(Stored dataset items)
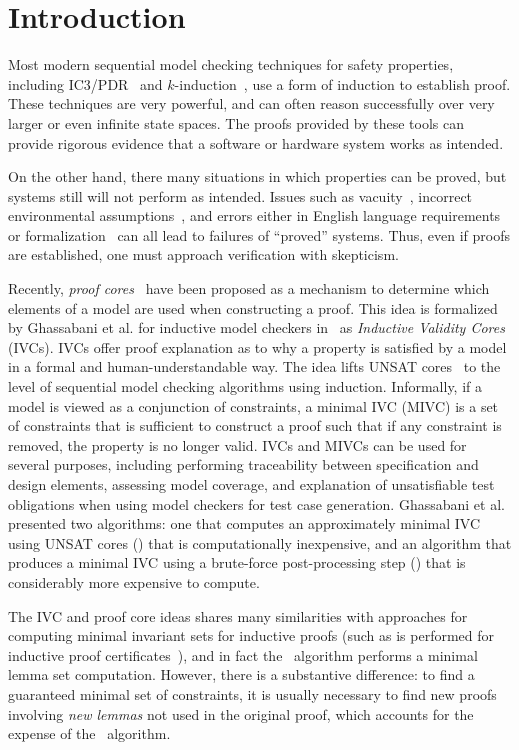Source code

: \section{Introduction}
\label{sec:intro}
Most modern sequential model checking techniques for safety properties, including IC3/PDR~\cite{Een2011:PDR} and $k$-induction~\cite{SheeranSS00}, use a form of induction to establish proof.  These techniques are very powerful, and can often reason successfully over very larger or even infinite state spaces.  The proofs provided by these tools can provide rigorous evidence that a software or hardware system works as intended.

On the other hand, there many situations in which properties can be proved, but systems still will not perform as intended.  Issues such as vacuity~\cite{Kupferman03:Vacuity}, incorrect environmental assumptions~\cite{Whalen07:FMICS}, and errors either in English language requirements or formalization~\cite{Pike06:axioms} can all lead to failures of ``proved'' systems.  Thus, even if proofs are established, one must approach verification with skepticism.

Recently, {\em proof cores}~\cite{jasper_gold} have been proposed as a mechanism to determine which elements of a model are used when constructing a proof.  This idea is formalized by Ghassabani et al. for inductive model checkers in~\cite{Ghass16} as {\em Inductive Validity Cores} (IVCs). IVCs offer proof explanation as to why a property is satisfied by a model in a formal and human-understandable way.  The idea lifts UNSAT cores~\cite{zhang2003extracting}
to the level of sequential model checking algorithms using induction.  Informally, if a model is viewed as a conjunction of constraints,
a minimal IVC (MIVC) is a set of constraints that is sufficient to construct a proof such that if any constraint is removed, the property is no longer valid.
%
IVCs and MIVCs can be used for several purposes, including performing traceability between specification and design elements, assessing model coverage, and explanation of unsatisfiable test obligations when using model checkers for test case generation. Ghassabani et al.~\cite{Ghass16} presented two algorithms: one that computes an approximately minimal IVC using UNSAT cores (\ucalg) that is computationally inexpensive, and an algorithm that produces a
minimal IVC using a brute-force post-processing step (\ucbfalg) that is considerably more expensive to compute.

The IVC and proof core ideas shares many similarities with approaches for computing minimal invariant sets for inductive proofs (such as is performed for inductive proof certificates~\cite{piskac2016, ivrii2014small}), and in fact the \ucalg\ algorithm performs a minimal lemma set computation.  However, there is a substantive difference: to find a guaranteed minimal set of constraints, it is usually necessary to find new proofs involving {\em new lemmas} not used in the original proof, which accounts for the expense of the \ucbfalg\ algorithm.

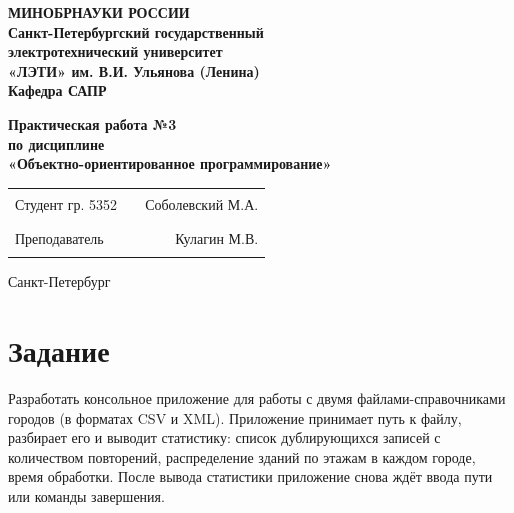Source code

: \documentclass[12pt]{extarticle}
\begin{document}
\begin{center}
  \textbf{МИНОБРНАУКИ РОССИИ} \\
  \textbf{Санкт-Петербургский государственный} \\
  \textbf{электротехнический университет} \\
  \textbf{«ЛЭТИ» им. В.И. Ульянова (Ленина)} \\
  \textbf{Кафедра САПР} \\
\end{center}

\vspace{0.25\textheight}

\begin{center}
\textbf{Практическая работа №3} \\
\textbf{по дисциплине} \\
\textbf{«Объектно-ориентированное программирование»} \\
\end{center}

\vspace*{\fill}

\begin{center}
\begin{tabularx}{\textwidth}{ l X r }
 Студент гр. 5352 & \rule{8cm}{0.2mm} & Соболевский М.А. \\
 Преподаватель & \rule{8cm}{0.2mm} & Кулагин М.В. \\
\end{tabularx}
\end{center}

\vspace{3em}

\begin{center}
Санкт-Петербург\\
\the\year
\end{center}

\thispagestyle{empty}

\pagebreak

\section{Задание}

Разработать консольное приложение для работы с двумя
файлами-справочниками городов (в форматах CSV и XML). Приложение
принимает путь к файлу, разбирает его и выводит статистику:
список дублирующихся записей с количеством повторений,
распределение зданий по этажам в каждом городе, время обработки.
После вывода статистики приложение снова ждёт ввода пути или
команды завершения.
\end{document}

> [Exercise requirements]
Please return, exactly as written, the lines from the first line of the records above through the line containing "On the other", both included, leaving out any pictures.

> [Completed task]
Source code

: \section{Introduction}
\label{sec:intro}
Most modern sequential model checking techniques for safety properties, including IC3/PDR~\cite{Een2011:PDR} and $k$-induction~\cite{SheeranSS00}, use a form of induction to establish proof.  These techniques are very powerful, and can often reason successfully over very larger or even infinite state spaces.  The proofs provided by these tools can provide rigorous evidence that a software or hardware system works as intended.

On the other hand, there many situations in which properties can be proved, but systems still will not perform as intended.  Issues such as vacuity~\cite{Kupferman03:Vacuity}, incorrect environmental assumptions~\cite{Whalen07:FMICS}, and errors either in English language requirements or formalization~\cite{Pike06:axioms} can all lead to failures of ``proved'' systems.  Thus, even if proofs are established, one must approach verification with skepticism.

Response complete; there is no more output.